◆ **WHAT IS NEEDED**
Go through the following data and transcribe exactly the stretch of lines from the one holding "- Emergency security contact" to the one holding "- Print functionality", both included.

:::::

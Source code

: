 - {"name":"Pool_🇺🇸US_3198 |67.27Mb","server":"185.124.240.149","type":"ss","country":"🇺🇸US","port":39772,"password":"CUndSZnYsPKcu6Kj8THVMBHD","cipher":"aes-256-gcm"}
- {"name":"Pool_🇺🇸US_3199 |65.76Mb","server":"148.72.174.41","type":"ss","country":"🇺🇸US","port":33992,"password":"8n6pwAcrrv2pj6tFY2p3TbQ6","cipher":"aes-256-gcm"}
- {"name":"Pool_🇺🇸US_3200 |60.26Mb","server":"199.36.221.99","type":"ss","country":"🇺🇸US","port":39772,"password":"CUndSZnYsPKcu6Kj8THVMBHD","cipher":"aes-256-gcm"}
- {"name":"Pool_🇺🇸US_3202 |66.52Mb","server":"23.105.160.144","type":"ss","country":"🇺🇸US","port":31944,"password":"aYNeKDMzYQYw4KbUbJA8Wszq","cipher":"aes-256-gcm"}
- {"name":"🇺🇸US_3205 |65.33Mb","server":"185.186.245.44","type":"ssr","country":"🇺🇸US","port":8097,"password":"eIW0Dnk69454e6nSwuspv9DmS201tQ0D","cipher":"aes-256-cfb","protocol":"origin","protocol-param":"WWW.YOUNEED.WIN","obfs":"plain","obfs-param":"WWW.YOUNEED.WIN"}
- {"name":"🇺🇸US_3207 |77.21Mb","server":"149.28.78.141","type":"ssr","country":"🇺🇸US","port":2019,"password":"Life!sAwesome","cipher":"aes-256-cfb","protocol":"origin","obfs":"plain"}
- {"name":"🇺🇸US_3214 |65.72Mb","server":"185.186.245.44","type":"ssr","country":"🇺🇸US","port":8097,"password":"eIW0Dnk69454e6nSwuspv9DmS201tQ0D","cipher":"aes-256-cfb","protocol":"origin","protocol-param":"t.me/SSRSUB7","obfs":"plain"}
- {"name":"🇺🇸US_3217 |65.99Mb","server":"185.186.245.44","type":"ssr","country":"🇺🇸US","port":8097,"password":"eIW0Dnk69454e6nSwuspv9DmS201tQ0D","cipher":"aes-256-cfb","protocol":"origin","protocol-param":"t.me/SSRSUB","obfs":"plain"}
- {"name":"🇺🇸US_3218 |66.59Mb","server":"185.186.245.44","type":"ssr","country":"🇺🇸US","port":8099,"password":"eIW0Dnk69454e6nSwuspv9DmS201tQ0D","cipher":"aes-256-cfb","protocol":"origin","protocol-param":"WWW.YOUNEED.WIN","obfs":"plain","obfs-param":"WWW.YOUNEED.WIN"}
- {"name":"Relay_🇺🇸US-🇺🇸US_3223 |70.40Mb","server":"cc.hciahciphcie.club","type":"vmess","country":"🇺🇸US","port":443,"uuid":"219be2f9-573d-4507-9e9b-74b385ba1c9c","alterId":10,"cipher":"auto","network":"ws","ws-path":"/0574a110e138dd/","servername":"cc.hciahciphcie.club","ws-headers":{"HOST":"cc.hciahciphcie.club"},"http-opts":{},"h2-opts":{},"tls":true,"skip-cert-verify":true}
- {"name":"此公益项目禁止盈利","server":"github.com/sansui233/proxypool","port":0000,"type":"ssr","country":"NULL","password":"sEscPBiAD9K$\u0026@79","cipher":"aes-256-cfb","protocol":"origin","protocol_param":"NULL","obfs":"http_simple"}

:::::

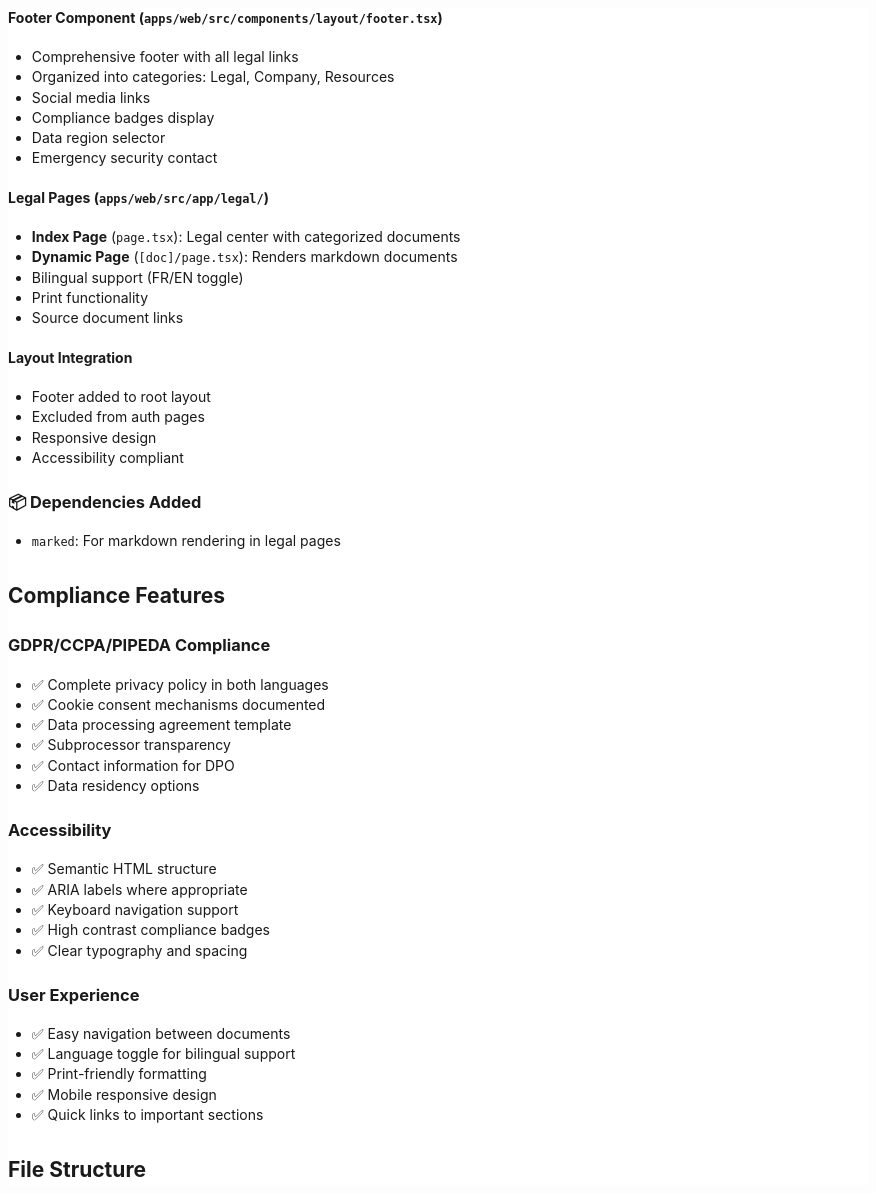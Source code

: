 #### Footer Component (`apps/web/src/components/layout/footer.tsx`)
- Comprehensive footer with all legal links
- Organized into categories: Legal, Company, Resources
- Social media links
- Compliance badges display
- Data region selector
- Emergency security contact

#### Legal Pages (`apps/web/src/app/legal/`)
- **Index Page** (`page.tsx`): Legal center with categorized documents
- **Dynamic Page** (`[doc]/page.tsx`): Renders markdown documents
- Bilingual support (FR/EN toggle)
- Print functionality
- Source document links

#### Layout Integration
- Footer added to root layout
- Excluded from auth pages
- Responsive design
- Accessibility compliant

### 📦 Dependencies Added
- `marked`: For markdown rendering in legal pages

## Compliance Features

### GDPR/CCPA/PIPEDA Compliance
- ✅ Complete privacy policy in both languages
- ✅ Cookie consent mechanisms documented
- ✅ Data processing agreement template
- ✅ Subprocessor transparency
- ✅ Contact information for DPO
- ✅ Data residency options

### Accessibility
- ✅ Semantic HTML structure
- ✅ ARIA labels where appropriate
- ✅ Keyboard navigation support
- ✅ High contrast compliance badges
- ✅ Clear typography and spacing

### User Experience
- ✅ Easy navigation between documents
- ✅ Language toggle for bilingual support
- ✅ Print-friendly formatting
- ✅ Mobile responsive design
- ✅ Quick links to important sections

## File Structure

:::::

◆ **RESPONSE**
- Emergency security contact

#### Legal Pages (`apps/web/src/app/legal/`)
- **Index Page** (`page.tsx`): Legal center with categorized documents
- **Dynamic Page** (`[doc]/page.tsx`): Renders markdown documents
- Bilingual support (FR/EN toggle)
- Print functionality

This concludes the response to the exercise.